== Record set ==

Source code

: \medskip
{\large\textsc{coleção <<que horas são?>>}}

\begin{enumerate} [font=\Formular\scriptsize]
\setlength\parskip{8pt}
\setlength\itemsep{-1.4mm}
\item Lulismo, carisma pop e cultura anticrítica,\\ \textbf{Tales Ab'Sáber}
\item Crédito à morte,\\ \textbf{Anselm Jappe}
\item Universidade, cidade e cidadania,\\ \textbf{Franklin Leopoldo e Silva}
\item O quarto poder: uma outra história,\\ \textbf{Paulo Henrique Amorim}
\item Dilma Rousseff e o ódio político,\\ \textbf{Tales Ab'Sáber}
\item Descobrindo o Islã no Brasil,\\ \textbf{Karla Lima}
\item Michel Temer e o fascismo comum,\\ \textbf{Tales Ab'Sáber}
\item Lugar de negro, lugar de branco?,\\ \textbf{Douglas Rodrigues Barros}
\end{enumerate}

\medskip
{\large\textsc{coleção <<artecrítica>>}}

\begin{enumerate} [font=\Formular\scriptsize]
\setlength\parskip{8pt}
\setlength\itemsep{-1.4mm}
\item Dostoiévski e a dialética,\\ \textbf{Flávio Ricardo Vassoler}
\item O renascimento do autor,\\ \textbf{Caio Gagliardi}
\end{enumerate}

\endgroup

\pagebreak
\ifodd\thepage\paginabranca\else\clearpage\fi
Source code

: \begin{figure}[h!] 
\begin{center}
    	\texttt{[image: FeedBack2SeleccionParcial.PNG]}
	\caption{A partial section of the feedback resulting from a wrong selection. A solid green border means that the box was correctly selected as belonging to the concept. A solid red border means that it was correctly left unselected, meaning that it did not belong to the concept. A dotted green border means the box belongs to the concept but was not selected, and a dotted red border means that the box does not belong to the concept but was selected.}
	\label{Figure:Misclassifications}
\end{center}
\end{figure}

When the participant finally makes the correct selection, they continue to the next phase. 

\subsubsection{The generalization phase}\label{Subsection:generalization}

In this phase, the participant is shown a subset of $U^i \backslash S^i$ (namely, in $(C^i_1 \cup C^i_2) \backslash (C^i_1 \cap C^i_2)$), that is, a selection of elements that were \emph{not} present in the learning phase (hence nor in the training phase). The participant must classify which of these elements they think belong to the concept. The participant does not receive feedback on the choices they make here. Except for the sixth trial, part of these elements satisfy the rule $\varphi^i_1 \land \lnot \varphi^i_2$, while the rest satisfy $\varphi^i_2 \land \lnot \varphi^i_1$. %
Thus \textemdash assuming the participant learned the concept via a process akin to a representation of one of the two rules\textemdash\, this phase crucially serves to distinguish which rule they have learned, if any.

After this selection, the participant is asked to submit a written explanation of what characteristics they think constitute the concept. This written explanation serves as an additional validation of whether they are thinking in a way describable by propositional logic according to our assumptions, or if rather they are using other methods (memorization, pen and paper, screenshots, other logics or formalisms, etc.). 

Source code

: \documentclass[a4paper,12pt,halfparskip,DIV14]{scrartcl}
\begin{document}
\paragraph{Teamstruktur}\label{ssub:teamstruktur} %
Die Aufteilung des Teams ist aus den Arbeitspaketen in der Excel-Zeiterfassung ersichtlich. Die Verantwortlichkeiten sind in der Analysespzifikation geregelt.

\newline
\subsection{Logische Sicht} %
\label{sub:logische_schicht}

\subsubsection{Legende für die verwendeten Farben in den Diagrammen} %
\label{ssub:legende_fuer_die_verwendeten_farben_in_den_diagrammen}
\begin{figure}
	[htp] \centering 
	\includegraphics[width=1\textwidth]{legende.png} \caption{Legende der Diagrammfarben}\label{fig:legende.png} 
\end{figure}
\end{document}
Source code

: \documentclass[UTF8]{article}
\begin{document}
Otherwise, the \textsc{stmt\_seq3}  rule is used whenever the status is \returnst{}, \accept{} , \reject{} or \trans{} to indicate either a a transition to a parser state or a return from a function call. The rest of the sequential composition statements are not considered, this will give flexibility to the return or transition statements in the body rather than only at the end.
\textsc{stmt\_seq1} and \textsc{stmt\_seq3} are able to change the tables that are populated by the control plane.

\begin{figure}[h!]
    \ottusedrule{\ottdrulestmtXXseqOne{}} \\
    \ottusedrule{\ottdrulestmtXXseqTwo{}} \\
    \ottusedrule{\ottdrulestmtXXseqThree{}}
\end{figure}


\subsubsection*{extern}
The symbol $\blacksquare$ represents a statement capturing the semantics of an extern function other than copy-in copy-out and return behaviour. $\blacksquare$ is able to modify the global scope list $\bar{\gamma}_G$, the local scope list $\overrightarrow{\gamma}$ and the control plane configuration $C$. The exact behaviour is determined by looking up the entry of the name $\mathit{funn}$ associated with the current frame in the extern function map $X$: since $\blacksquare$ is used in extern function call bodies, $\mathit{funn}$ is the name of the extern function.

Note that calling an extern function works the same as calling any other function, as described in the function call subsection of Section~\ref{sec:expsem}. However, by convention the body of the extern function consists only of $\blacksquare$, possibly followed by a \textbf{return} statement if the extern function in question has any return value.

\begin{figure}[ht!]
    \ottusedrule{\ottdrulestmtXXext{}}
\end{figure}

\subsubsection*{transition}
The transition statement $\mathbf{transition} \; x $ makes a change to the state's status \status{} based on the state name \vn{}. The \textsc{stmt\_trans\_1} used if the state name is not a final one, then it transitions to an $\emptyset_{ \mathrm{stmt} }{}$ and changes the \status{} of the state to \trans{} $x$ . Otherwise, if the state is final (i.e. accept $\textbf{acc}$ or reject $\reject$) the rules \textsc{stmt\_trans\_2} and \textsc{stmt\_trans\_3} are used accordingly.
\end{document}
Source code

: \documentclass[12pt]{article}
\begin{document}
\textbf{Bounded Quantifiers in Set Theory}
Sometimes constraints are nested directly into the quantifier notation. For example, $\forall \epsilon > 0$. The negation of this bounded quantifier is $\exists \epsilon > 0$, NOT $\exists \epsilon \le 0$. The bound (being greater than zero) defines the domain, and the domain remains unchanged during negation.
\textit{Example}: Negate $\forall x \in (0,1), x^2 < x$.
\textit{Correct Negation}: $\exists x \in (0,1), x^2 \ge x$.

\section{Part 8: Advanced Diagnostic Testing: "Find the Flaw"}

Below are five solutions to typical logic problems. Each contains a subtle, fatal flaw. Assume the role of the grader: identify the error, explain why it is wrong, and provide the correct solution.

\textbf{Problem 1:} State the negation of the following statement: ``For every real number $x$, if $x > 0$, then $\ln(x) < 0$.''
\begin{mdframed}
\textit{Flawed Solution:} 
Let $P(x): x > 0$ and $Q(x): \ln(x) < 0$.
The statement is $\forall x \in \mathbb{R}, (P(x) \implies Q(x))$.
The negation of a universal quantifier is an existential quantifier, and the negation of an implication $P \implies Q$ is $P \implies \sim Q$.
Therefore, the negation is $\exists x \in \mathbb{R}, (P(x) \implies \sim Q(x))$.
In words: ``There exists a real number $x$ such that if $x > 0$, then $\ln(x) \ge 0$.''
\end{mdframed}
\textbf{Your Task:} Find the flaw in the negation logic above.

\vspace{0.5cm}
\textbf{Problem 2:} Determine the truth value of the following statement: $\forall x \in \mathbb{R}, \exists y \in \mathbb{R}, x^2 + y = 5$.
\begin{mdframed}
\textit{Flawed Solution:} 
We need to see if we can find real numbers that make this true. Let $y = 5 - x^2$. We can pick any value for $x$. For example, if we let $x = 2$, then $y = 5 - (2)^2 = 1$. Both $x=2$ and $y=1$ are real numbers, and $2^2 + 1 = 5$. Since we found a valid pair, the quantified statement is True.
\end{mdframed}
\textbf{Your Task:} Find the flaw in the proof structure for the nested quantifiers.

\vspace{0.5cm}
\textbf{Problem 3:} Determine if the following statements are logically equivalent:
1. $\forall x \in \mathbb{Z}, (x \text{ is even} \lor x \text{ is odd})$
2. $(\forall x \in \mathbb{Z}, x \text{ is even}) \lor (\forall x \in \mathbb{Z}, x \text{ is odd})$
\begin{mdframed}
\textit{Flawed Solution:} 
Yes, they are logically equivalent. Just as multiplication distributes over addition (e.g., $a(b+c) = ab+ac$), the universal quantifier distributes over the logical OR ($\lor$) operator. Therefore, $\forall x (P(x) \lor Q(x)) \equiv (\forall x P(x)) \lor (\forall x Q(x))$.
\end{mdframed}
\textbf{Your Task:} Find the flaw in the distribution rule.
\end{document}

===

- Task
Reply with the number of lines above in which the word "Otherwise" appears, and with nothing else.

- Solution to this task
2